The Fall Altered the Perfect World

Yes, the fall altered the world and allowed for suffering.  Bramer made the point,

Often the question is asked, “Why did God create suffering in the world?” However, this is an invalid question because God created a perfect world without suffering and death. God created man with free will that God allowed to reject His perfect plan and thus allow for the entrance of sin and the consequence of suffering. Evolutionists face a problem here because they say that in the fossil record death existed even before the creation of man!3

Those who believe the world began with a big bang and over millions of years of time, chance, and death based on natural selection and mutations we “evolved” into what we are today.  Unfortunately, it was suffering that caused Charles Darwin to reject God. Darwin could not understand how a loving God could allow his little girl, Annie, to die a cruel death. Tommy Mitchell quoted, “Annies’ cruel death destroyed Charles’s tatters of beliefs in a moral, just universe.

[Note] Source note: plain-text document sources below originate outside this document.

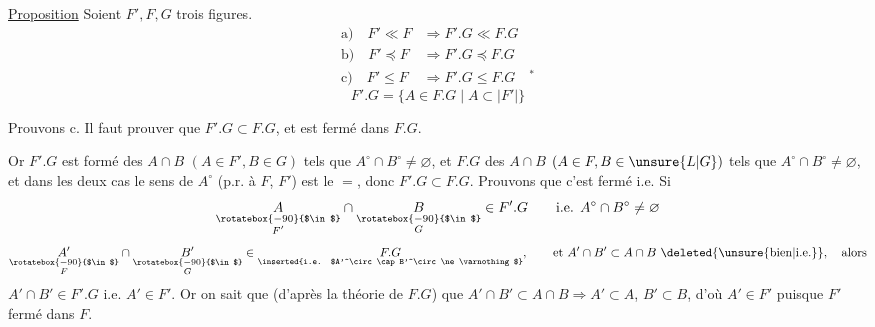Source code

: 
\uline{Proposition} Soient $F',F,G$ trois figures.
\[
\begin{aligned}
 \text{a)}\quad F'\ll F&\Longrightarrow F'.G\ll F.G\\
 \text{b)}\quad F'\preceq F&\Longrightarrow F'.G\preceq F.G\\
 \text{c)}\quad F'\leq F&\Longrightarrow F'.G\leq F.G\quad{}^{*}
\end{aligned}
\]
\[
 F'.G=\{A\in F.G\mid A\subset |F'|\}
\]

Prouvons c. Il faut prouver que  $F'.G\subset F.G$, et est fermé dans $F.G$.

 Or $F'.G$ est formé des $A\cap B$ $(A\in F',B\in G)$ tels que $A^\circ\cap B^\circ\ne\varnothing$, et $F.G$ des $A\cap B$ $(A\in F,B\in \unsure{L|G})$ tels que $A^\circ\cap B^\circ\ne\varnothing$, et dans les deux cas le sens de $A^\circ$ (p.r. à $F$,  $F'$) est le $=$, donc $F'.G\subset F.G$. Prouvons que c'est fermé i.e.
Si 
\[
 \underset{\substack{\rotatebox{-90}{$\in$}\\ F'}}{A}\cap
 \underset{\substack{\rotatebox{-90}{$\in$}\\ G}}{B}\in F'.G\qquad
 \text{i.e. } A^\circ\cap B^\circ\ne\varnothing
\]
\[
 \underset{\substack{\rotatebox{-90}{$\in$}\\ F}}{A'}\cap
 \underset{\substack{\rotatebox{-90}{$\in$}\\ G}}{B'}\in\underset{\text{\inserted{i.e. $A'^\circ\cap B'^\circ\ne\varnothing$}}}{F.G},\qquad
 \text{et } A'\cap B'\subset A\cap B\ \deleted{\unsure{\text{bien}|\text{i.e.}}},\quad\text{alors}
\]
$A'\cap B'\in F'.G$ i.e. $A'\in F'$. Or on sait que (d'après la théorie de $F.G$) que $A'\cap B'\subset A\cap B\Longrightarrow A'\subset A$, $B'\subset B$, d'où $A'\in F'$ puisque $F'$ fermé dans $F$.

Later he would say that this period chimed the final death-knell for his Christianity…Charles now took his stand as an unbeliever.”4 Darwin himself knew there were flaws in his own system,

The number of intermediate varieties which have formerly existed on earth must be truly enormous. Why then is not every geological formation and every stratum full of such intermediate links? Geology assuredly does not reveal any such finely graduate organic chain: and this, perhaps, is the most obvious and gravest objection which can be urged against my theory.5

Those who hold to a “millions of years” theory of the world believe that the world was founded on suffering (subject to death, chance and survival of the fittest). It is true that suffering exists today, but not for the reason that evolutionists claim. They believe that suffering has been, and will always be a part of the world. Therefore, the evolutionist will argue that if God is good, there would be no suffering, but suffering exists, so God must not exist.

 

1Bramer, Stephen, “Suffering in the Pentateuch” Why, O God (Wheaton: Crossway, 2011), p. 87

2 McIntosh, Andy and Hodge, Bodie, “How did Defense/Attack Structures Come About?” The New Answers Book 1 (Green Forest, AR: Master Books, 2006), p. 263.

3Bramer, p. 87.

4A. Desmond and J. Moore, Darwin: The Life of a Tormented Evolutionis, W.W. Norton & Company, New York, 1991, 387 quoted in Mitchell, Tommy, “Why Does God’s Creation Include Death & Suffering The New Answers Book 1 (Green Forest, AR: Master Books, 2006), p. 326

5http://infidels.org/library/historical/charles_darwin/origin_of_species/Chapter10.html accessed on Feb. 19, 2014

Part 4 will be posted tomorrow.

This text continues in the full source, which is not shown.